- Opening Delimiter -

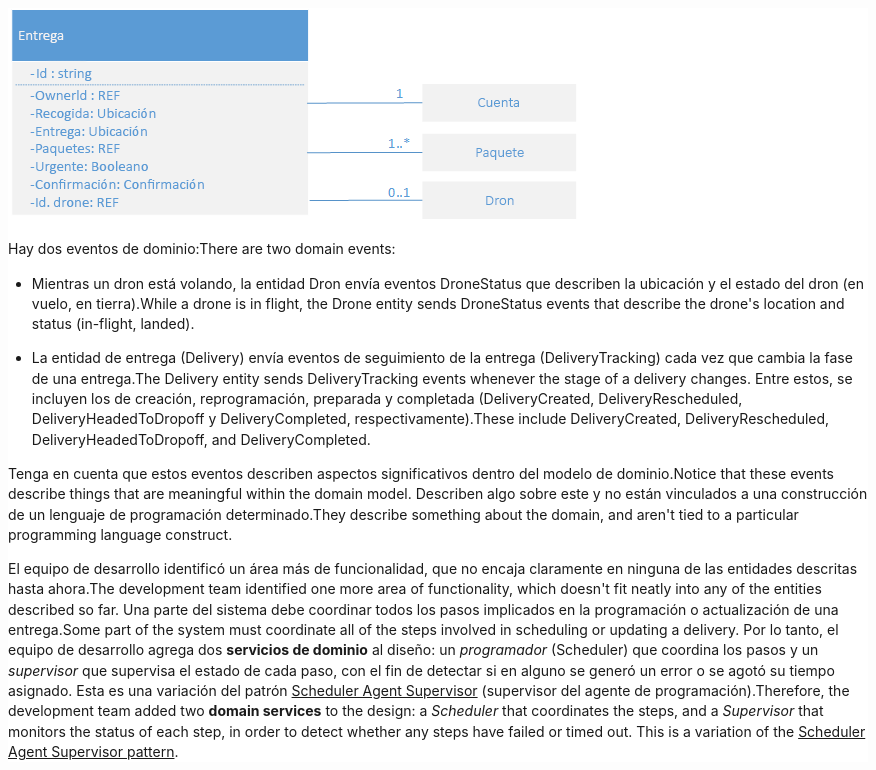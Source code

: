 ![](./images/delivery-entity.png)

<span data-ttu-id="3f3a8-286">Hay dos eventos de dominio:</span><span class="sxs-lookup"><span data-stu-id="3f3a8-286">There are two domain events:</span></span>

- <span data-ttu-id="3f3a8-287">Mientras un dron está volando, la entidad Dron envía eventos DroneStatus que describen la ubicación y el estado del dron (en vuelo, en tierra).</span><span class="sxs-lookup"><span data-stu-id="3f3a8-287">While a drone is in flight, the Drone entity sends DroneStatus events that describe the drone's location and status (in-flight, landed).</span></span>

- <span data-ttu-id="3f3a8-288">La entidad de entrega (Delivery) envía eventos de seguimiento de la entrega (DeliveryTracking) cada vez que cambia la fase de una entrega.</span><span class="sxs-lookup"><span data-stu-id="3f3a8-288">The Delivery entity sends DeliveryTracking events whenever the stage of a delivery changes.</span></span> <span data-ttu-id="3f3a8-289">Entre estos, se incluyen los de creación, reprogramación, preparada y completada (DeliveryCreated, DeliveryRescheduled, DeliveryHeadedToDropoff y DeliveryCompleted, respectivamente).</span><span class="sxs-lookup"><span data-stu-id="3f3a8-289">These include DeliveryCreated, DeliveryRescheduled, DeliveryHeadedToDropoff, and DeliveryCompleted.</span></span> 

<span data-ttu-id="3f3a8-290">Tenga en cuenta que estos eventos describen aspectos significativos dentro del modelo de dominio.</span><span class="sxs-lookup"><span data-stu-id="3f3a8-290">Notice that these events describe things that are meaningful within the domain model.</span></span> <span data-ttu-id="3f3a8-291">Describen algo sobre este y no están vinculados a una construcción de un lenguaje de programación determinado.</span><span class="sxs-lookup"><span data-stu-id="3f3a8-291">They describe something about the domain, and aren't tied to a particular programming language construct.</span></span>

<span data-ttu-id="3f3a8-292">El equipo de desarrollo identificó un área más de funcionalidad, que no encaja claramente en ninguna de las entidades descritas hasta ahora.</span><span class="sxs-lookup"><span data-stu-id="3f3a8-292">The development team identified one more area of functionality, which doesn't fit neatly into any of the entities described so far.</span></span> <span data-ttu-id="3f3a8-293">Una parte del sistema debe coordinar todos los pasos implicados en la programación o actualización de una entrega.</span><span class="sxs-lookup"><span data-stu-id="3f3a8-293">Some part of the system must coordinate all of the steps involved in scheduling or updating a delivery.</span></span> <span data-ttu-id="3f3a8-294">Por lo tanto, el equipo de desarrollo agrega dos **servicios de dominio** al diseño: un *programador* (Scheduler) que coordina los pasos y un *supervisor* que supervisa el estado de cada paso, con el fin de detectar si en alguno se generó un error o se agotó su tiempo asignado. Esta es una variación del patrón [Scheduler Agent Supervisor](../patterns/scheduler-agent-supervisor.md) (supervisor del agente de programación).</span><span class="sxs-lookup"><span data-stu-id="3f3a8-294">Therefore, the development team added two **domain services** to the design: a *Scheduler* that coordinates the steps, and a *Supervisor* that monitors the status of each step, in order to detect whether any steps have failed or timed out. This is a variation of the [Scheduler Agent Supervisor pattern](../patterns/scheduler-agent-supervisor.md).</span></span>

- Closing Delimiter -

The reply should hold every line of the records unchanged and no pictures.

> **SOLUTION FOR THIS EXERCISE**
Source code

: ![](./images/delivery-entity.png)

<span data-ttu-id="3f3a8-286">Hay dos eventos de dominio:</span><span class="sxs-lookup"><span data-stu-id="3f3a8-286">There are two domain events:</span></span>

- <span data-ttu-id="3f3a8-287">Mientras un dron está volando, la entidad Dron envía eventos DroneStatus que describen la ubicación y el estado del dron (en vuelo, en tierra).</span><span class="sxs-lookup"><span data-stu-id="3f3a8-287">While a drone is in flight, the Drone entity sends DroneStatus events that describe the drone's location and status (in-flight, landed).</span></span>

- <span data-ttu-id="3f3a8-288">La entidad de entrega (Delivery) envía eventos de seguimiento de la entrega (DeliveryTracking) cada vez que cambia la fase de una entrega.</span><span class="sxs-lookup"><span data-stu-id="3f3a8-288">The Delivery entity sends DeliveryTracking events whenever the stage of a delivery changes.</span></span> <span data-ttu-id="3f3a8-289">Entre estos, se incluyen los de creación, reprogramación, preparada y completada (DeliveryCreated, DeliveryRescheduled, DeliveryHeadedToDropoff y DeliveryCompleted, respectivamente).</span><span class="sxs-lookup"><span data-stu-id="3f3a8-289">These include DeliveryCreated, DeliveryRescheduled, DeliveryHeadedToDropoff, and DeliveryCompleted.</span></span> 

<span data-ttu-id="3f3a8-290">Tenga en cuenta que estos eventos describen aspectos significativos dentro del modelo de dominio.</span><span class="sxs-lookup"><span data-stu-id="3f3a8-290">Notice that these events describe things that are meaningful within the domain model.</span></span> <span data-ttu-id="3f3a8-291">Describen algo sobre este y no están vinculados a una construcción de un lenguaje de programación determinado.</span><span class="sxs-lookup"><span data-stu-id="3f3a8-291">They describe something about the domain, and aren't tied to a particular programming language construct.</span></span>

<span data-ttu-id="3f3a8-292">El equipo de desarrollo identificó un área más de funcionalidad, que no encaja claramente en ninguna de las entidades descritas hasta ahora.</span><span class="sxs-lookup"><span data-stu-id="3f3a8-292">The development team identified one more area of functionality, which doesn't fit neatly into any of the entities described so far.</span></span> <span data-ttu-id="3f3a8-293">Una parte del sistema debe coordinar todos los pasos implicados en la programación o actualización de una entrega.</span><span class="sxs-lookup"><span data-stu-id="3f3a8-293">Some part of the system must coordinate all of the steps involved in scheduling or updating a delivery.</span></span> <span data-ttu-id="3f3a8-294">Por lo tanto, el equipo de desarrollo agrega dos **servicios de dominio** al diseño: un *programador* (Scheduler) que coordina los pasos y un *supervisor* que supervisa el estado de cada paso, con el fin de detectar si en alguno se generó un error o se agotó su tiempo asignado. Esta es una variación del patrón [Scheduler Agent Supervisor](../patterns/scheduler-agent-supervisor.md) (supervisor del agente de programación).</span><span class="sxs-lookup"><span data-stu-id="3f3a8-294">Therefore, the development team added two **domain services** to the design: a *Scheduler* that coordinates the steps, and a *Supervisor* that monitors the status of each step, in order to detect whether any steps have failed or timed out. This is a variation of the [Scheduler Agent Supervisor pattern](../patterns/scheduler-agent-supervisor.md).</span></span>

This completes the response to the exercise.